Make Sure You Admit Your Mistakes
This next rule is a critical one. Admit your mistakes. This shows those you’ve wronged that you can take responsibility for the things you do. Own the error. Don’t try to shift blame away. This will help you come across as sincere as well as humble.
It also means that your customer is getting your side of the story from you and not a third party who could distort it. It also means that as you reach out to the affected party you will have a better chance of resolving the issue as quickly as possible.
Communicate authentic emotion. Coming across as stiff and overly formal will only serve as a turn off. But if you admit your mistake with sincere repentance, you will be more likely to win the other person over.
And remember, even if you had good reasons that justify your actions, you still may have wronged someone else. Owning that and taking responsibility for it is part of the whole apology process.
Provide for a Number of Solutions
The last rule in this list is to provide for a number of solutions to help rectify the issue. You should be organized enough and thoughtful enough to try to at least ameliorate the damage you caused as well as prevent similar incidents from occurring in the future. Here’s a few ideas for you going in:
- ·Make a Plan: Don’t lose sight of what went wrong. Take the time to work out the details and ensure you fully understand everything. Let your customer know the way/s you will fix the problem/s.
- Give a Solution/s that Creates Change: Don’t offer some impotent gesture that will amount to nothing. Make something happen and establish guidelines should the error recur. Then come up with a backup plan or two. Give the customer some options to choose from. After all, he/she is the one who will be affected by it.
- Only Promise What You Can Deliver: Don’t go overboard. You want to make sure that what you decide to do is achievable. If you fail to deliver, it will make that so-called humble apology as well as future apologies ring hollow.
Taking these steps will help show your customer that you realize that you owe them for what you did. It also demonstrates that you put serious effort and thought into how to fix the problem. Hopefully, it will garner a reply to your apology email and win you back your valued customer.
Things to Avoid When You Apologize
Now that we’ve covered the basic rules of apologizing to customers, let’s touch on some things to avoid. We’ve already mentioned some of these, but we will repeat them here for emphasis.
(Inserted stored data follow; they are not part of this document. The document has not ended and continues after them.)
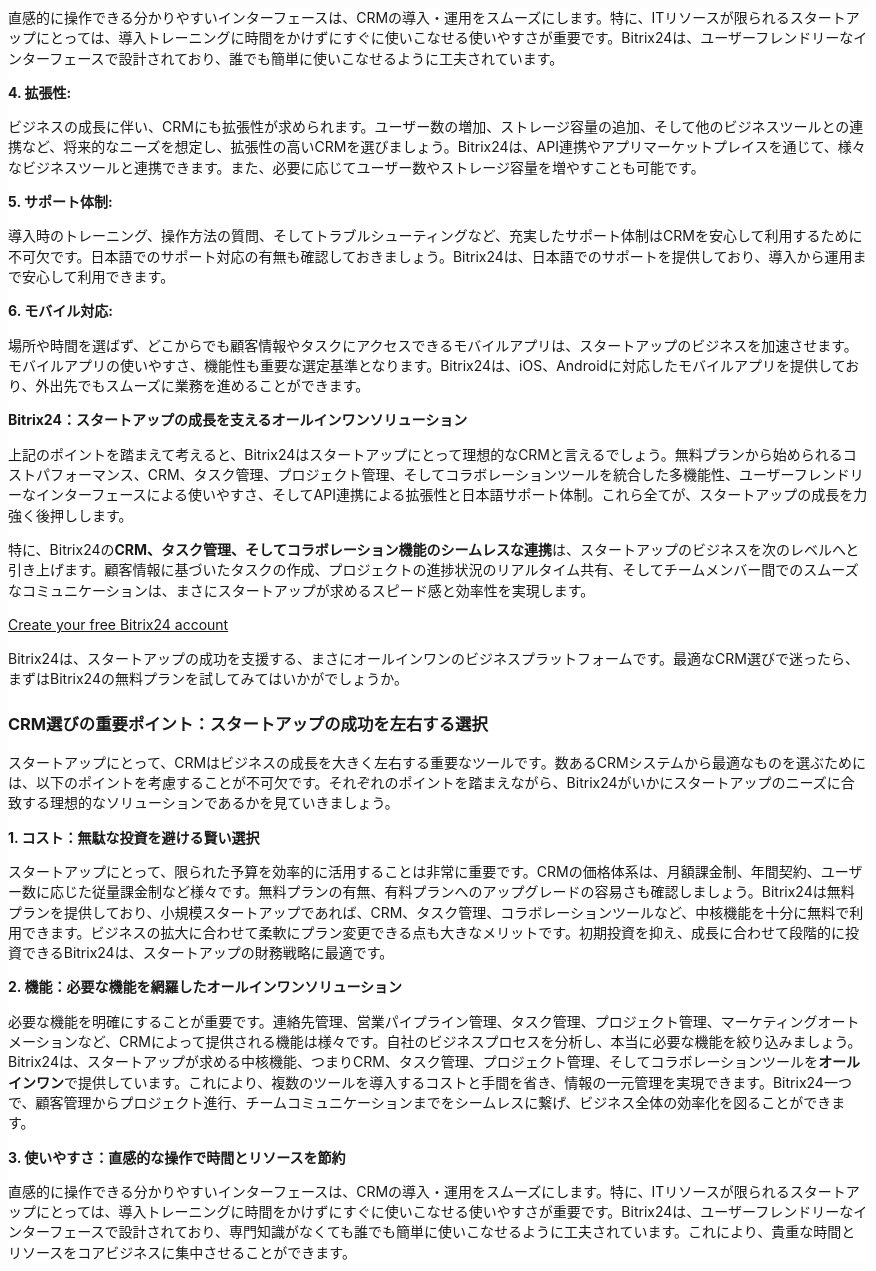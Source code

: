 直感的に操作できる分かりやすいインターフェースは、CRMの導入・運用をスムーズにします。特に、ITリソースが限られるスタートアップにとっては、導入トレーニングに時間をかけずにすぐに使いこなせる使いやすさが重要です。Bitrix24は、ユーザーフレンドリーなインターフェースで設計されており、誰でも簡単に使いこなせるように工夫されています。

**4. 拡張性:**

ビジネスの成長に伴い、CRMにも拡張性が求められます。ユーザー数の増加、ストレージ容量の追加、そして他のビジネスツールとの連携など、将来的なニーズを想定し、拡張性の高いCRMを選びましょう。Bitrix24は、API連携やアプリマーケットプレイスを通じて、様々なビジネスツールと連携できます。また、必要に応じてユーザー数やストレージ容量を増やすことも可能です。

**5. サポート体制:**

導入時のトレーニング、操作方法の質問、そしてトラブルシューティングなど、充実したサポート体制はCRMを安心して利用するために不可欠です。日本語でのサポート対応の有無も確認しておきましょう。Bitrix24は、日本語でのサポートを提供しており、導入から運用まで安心して利用できます。

**6. モバイル対応:**

場所や時間を選ばず、どこからでも顧客情報やタスクにアクセスできるモバイルアプリは、スタートアップのビジネスを加速させます。モバイルアプリの使いやすさ、機能性も重要な選定基準となります。Bitrix24は、iOS、Androidに対応したモバイルアプリを提供しており、外出先でもスムーズに業務を進めることができます。


**Bitrix24：スタートアップの成長を支えるオールインワンソリューション**

上記のポイントを踏まえて考えると、Bitrix24はスタートアップにとって理想的なCRMと言えるでしょう。無料プランから始められるコストパフォーマンス、CRM、タスク管理、プロジェクト管理、そしてコラボレーションツールを統合した多機能性、ユーザーフレンドリーなインターフェースによる使いやすさ、そしてAPI連携による拡張性と日本語サポート体制。これら全てが、スタートアップの成長を力強く後押しします。

特に、Bitrix24の**CRM、タスク管理、そしてコラボレーション機能のシームレスな連携**は、スタートアップのビジネスを次のレベルへと引き上げます。顧客情報に基づいたタスクの作成、プロジェクトの進捗状況のリアルタイム共有、そしてチームメンバー間でのスムーズなコミュニケーションは、まさにスタートアップが求めるスピード感と効率性を実現します。

<a href="https://www.bitrix24.com/create.php?p=25482205&p1=2.%E3%82%B9%E3%82%BF%E3%83%BC%E3%83%88%E3%82%A2%E3%83%83%E3%83%97%E5%90%91%E3%81%91CRM%E3%82%B7%E3%82%B9%E3%83%86%E3%83%A0%E3%83%88%E3%83%83%E3%83%9710%EF%BC%9A%E7%84%A1%E6%96%99%E3%81%8B%E3%82%89%E3%83%97%E3%83%AC%E3%83%9F%E3%82%A2%E3%83%A0%E3%83%97%E3%83%A9%E3%83%B3%E3%81%BE%E3%81%A7" rel="noindex nofollow">Create your free Bitrix24 account</a>


Bitrix24は、スタートアップの成功を支援する、まさにオールインワンのビジネスプラットフォームです。最適なCRM選びで迷ったら、まずはBitrix24の無料プランを試してみてはいかがでしょうか。

### CRM選びの重要ポイント：スタートアップの成功を左右する選択

スタートアップにとって、CRMはビジネスの成長を大きく左右する重要なツールです。数あるCRMシステムから最適なものを選ぶためには、以下のポイントを考慮することが不可欠です。それぞれのポイントを踏まえながら、Bitrix24がいかにスタートアップのニーズに合致する理想的なソリューションであるかを見ていきましょう。

**1. コスト：無駄な投資を避ける賢い選択**

スタートアップにとって、限られた予算を効率的に活用することは非常に重要です。CRMの価格体系は、月額課金制、年間契約、ユーザー数に応じた従量課金制など様々です。無料プランの有無、有料プランへのアップグレードの容易さも確認しましょう。Bitrix24は無料プランを提供しており、小規模スタートアップであれば、CRM、タスク管理、コラボレーションツールなど、中核機能を十分に無料で利用できます。ビジネスの拡大に合わせて柔軟にプラン変更できる点も大きなメリットです。初期投資を抑え、成長に合わせて段階的に投資できるBitrix24は、スタートアップの財務戦略に最適です。

**2. 機能：必要な機能を網羅したオールインワンソリューション**

必要な機能を明確にすることが重要です。連絡先管理、営業パイプライン管理、タスク管理、プロジェクト管理、マーケティングオートメーションなど、CRMによって提供される機能は様々です。自社のビジネスプロセスを分析し、本当に必要な機能を絞り込みましょう。Bitrix24は、スタートアップが求める中核機能、つまりCRM、タスク管理、プロジェクト管理、そしてコラボレーションツールを**オールインワン**で提供しています。これにより、複数のツールを導入するコストと手間を省き、情報の一元管理を実現できます。Bitrix24一つで、顧客管理からプロジェクト進行、チームコミュニケーションまでをシームレスに繋げ、ビジネス全体の効率化を図ることができます。

**3. 使いやすさ：直感的な操作で時間とリソースを節約**

直感的に操作できる分かりやすいインターフェースは、CRMの導入・運用をスムーズにします。特に、ITリソースが限られるスタートアップにとっては、導入トレーニングに時間をかけずにすぐに使いこなせる使いやすさが重要です。Bitrix24は、ユーザーフレンドリーなインターフェースで設計されており、専門知識がなくても誰でも簡単に使いこなせるように工夫されています。これにより、貴重な時間とリソースをコアビジネスに集中させることができます。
Blaming Others in Your Organization: In the end, you are responsible, even if it was one of your employees who messed up. You are the leader of the organization. Don’t try to shift blame away.
Blaming the Injured: Don’t try to lessen your responsibility by shifting it to those you offended, either. Avoid saying things like, “If anyone was offended, I apologize.” Simply say, “To those I offended, I apologize.” Otherwise, it comes off as insincere.
Saying too Much: Don’t go on and on. The more words you write, the less impact each one will have. Say what needs to be said in just a few concise sentences. For example, don’t do anything like this:
“I am so very, very, very sorry that I spilled my soda on your shirt. To make it up to you, I will purchase you an entire closetful of new shirts!”
Some trivial slights can probably be ignored or taken care of verbally at the time they occur. Going overboard will make you look insecure and desperate—which will be very unappealing.
Clicking Send Immediately: For an apology, it’s best to choose your words carefully to make sure you are saying exactly what you want to say and no more. So, when you write your apology essays, don’t send them immediately. Give them a day or two to “marinate.” Come back to it later and see if it still expresses what you want.
If you avoid those pitfalls, you should be well on your way to crafting an excellent apology.
As we said, everyone makes mistakes and crafting effective apologies is an excellent skill to develop—It doesn’t matter if you work in the U.S. or elsewhere across the globe. We hope these rules and tips serve you well in smoothing things over to assuage hurt customer feelings.